I raised my head, following his gaze, and, squinting, tried to make out the buzzards from the hawk. He explained the differences as he always did. Head, belly, tail, wingspan. I’m not sure whether I could see them or not, or whether I just liked hearing him tell me. It was something that made me love him fiercely, this conviction of his that it was of utmost importance that I, as a member of the human race, know the difference between a red-tailed hawk and a turkey buzzard, and he wouldn’t quit until I did.

As I scanned the sky, he told me that hawks bond beyond mating, some for life, and that when they court, the males make steep dives around the females until their talons lock and they spiral together to the ground.

“That’s awful—you’re making it up!” I cried.

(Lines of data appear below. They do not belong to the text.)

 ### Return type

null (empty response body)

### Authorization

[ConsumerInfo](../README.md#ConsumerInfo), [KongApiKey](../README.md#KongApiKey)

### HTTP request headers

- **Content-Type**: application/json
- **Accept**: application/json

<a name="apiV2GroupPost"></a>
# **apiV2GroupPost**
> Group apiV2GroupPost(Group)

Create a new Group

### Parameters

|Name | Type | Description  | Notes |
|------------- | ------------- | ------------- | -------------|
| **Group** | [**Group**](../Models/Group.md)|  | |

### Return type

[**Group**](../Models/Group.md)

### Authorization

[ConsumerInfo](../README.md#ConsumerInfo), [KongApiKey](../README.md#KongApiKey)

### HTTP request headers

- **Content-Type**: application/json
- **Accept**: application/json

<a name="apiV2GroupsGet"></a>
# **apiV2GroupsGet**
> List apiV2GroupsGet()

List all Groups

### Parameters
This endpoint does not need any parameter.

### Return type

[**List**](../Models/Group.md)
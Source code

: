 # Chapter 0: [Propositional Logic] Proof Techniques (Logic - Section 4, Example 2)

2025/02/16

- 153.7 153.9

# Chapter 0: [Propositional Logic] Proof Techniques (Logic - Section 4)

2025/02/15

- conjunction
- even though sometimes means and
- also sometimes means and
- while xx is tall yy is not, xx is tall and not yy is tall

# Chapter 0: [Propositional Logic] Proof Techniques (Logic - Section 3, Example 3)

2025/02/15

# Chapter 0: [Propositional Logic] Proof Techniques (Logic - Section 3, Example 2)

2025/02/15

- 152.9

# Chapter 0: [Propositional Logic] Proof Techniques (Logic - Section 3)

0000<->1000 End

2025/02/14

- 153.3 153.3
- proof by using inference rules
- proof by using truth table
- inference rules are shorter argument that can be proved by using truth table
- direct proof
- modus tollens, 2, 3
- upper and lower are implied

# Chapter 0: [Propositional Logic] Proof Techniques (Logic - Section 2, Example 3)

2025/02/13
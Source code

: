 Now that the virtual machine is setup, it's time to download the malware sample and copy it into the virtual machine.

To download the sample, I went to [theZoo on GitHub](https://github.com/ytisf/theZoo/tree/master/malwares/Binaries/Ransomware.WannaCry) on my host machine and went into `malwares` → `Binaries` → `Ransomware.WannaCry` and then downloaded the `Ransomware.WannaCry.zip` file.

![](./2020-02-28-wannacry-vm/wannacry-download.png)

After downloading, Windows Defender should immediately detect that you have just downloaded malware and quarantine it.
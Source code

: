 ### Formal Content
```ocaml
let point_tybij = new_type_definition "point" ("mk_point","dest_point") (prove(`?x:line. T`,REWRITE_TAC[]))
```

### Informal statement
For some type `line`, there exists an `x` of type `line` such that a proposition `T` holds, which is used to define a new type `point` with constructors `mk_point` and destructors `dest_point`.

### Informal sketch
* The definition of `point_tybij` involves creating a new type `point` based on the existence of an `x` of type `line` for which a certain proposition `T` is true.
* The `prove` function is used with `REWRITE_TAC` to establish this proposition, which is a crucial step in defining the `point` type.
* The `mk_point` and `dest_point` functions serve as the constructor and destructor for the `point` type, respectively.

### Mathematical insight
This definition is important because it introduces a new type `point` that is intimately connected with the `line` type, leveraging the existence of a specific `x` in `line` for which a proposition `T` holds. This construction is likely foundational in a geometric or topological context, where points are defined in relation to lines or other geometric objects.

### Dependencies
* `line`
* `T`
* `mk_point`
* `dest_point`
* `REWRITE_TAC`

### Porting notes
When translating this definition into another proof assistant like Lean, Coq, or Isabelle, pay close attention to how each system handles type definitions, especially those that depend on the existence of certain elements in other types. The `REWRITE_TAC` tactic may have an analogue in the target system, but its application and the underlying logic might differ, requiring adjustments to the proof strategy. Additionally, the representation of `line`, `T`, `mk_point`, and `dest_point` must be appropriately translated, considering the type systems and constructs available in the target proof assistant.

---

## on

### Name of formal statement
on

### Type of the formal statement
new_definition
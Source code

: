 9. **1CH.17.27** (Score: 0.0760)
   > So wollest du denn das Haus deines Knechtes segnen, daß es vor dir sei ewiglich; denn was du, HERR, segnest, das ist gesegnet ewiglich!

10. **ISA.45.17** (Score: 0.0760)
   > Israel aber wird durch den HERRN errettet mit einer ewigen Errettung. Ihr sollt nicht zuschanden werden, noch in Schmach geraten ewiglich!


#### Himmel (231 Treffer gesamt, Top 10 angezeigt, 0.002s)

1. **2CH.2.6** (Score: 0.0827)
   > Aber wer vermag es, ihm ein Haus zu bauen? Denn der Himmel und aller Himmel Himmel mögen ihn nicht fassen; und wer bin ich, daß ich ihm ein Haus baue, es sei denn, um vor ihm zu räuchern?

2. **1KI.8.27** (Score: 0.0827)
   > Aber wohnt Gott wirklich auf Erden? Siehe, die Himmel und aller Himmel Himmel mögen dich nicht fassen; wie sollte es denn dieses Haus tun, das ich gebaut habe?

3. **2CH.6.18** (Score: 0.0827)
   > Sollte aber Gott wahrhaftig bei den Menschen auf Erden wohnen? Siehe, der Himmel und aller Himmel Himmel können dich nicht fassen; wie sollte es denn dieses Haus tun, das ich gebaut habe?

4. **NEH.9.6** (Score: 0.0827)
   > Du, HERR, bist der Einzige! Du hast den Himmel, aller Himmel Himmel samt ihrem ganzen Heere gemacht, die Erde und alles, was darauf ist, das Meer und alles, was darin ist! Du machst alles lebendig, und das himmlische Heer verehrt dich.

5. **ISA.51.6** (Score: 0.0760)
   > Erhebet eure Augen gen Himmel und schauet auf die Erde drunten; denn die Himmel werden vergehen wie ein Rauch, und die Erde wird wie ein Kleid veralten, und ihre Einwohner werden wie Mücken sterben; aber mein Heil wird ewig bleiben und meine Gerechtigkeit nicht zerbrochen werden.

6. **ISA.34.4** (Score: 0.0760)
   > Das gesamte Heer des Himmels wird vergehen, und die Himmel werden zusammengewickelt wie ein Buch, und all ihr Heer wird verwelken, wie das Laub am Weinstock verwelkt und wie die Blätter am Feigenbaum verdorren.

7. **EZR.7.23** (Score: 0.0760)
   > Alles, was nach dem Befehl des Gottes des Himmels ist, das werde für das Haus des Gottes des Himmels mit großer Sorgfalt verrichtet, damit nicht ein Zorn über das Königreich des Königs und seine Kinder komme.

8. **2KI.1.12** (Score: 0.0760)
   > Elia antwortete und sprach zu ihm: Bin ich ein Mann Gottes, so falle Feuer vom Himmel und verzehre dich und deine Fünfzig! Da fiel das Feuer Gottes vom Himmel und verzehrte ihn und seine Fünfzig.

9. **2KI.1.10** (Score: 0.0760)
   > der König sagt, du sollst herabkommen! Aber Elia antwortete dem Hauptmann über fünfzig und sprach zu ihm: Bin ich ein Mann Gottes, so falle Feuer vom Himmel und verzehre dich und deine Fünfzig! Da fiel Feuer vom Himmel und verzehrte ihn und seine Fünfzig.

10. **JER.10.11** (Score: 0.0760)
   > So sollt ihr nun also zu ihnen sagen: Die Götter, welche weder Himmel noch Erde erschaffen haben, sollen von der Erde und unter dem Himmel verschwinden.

Pleased by my response, he kept on.

“But you, Puppy, the way you will tell red-tailed hawks is by the way they shriek when they are hungry for rabbitsandsnakesandsquirrels, just like when you are hungry and you shriek and squeal.”

“I do not. Stop it, John!”

“Oh, but you are right now.”

“You’re tickling me!” I yelled, and ran to the car. We were still laughing when we pulled up to the general store for sandwiches. We both knew, when he said I was hungry, that it was he who needed to eat.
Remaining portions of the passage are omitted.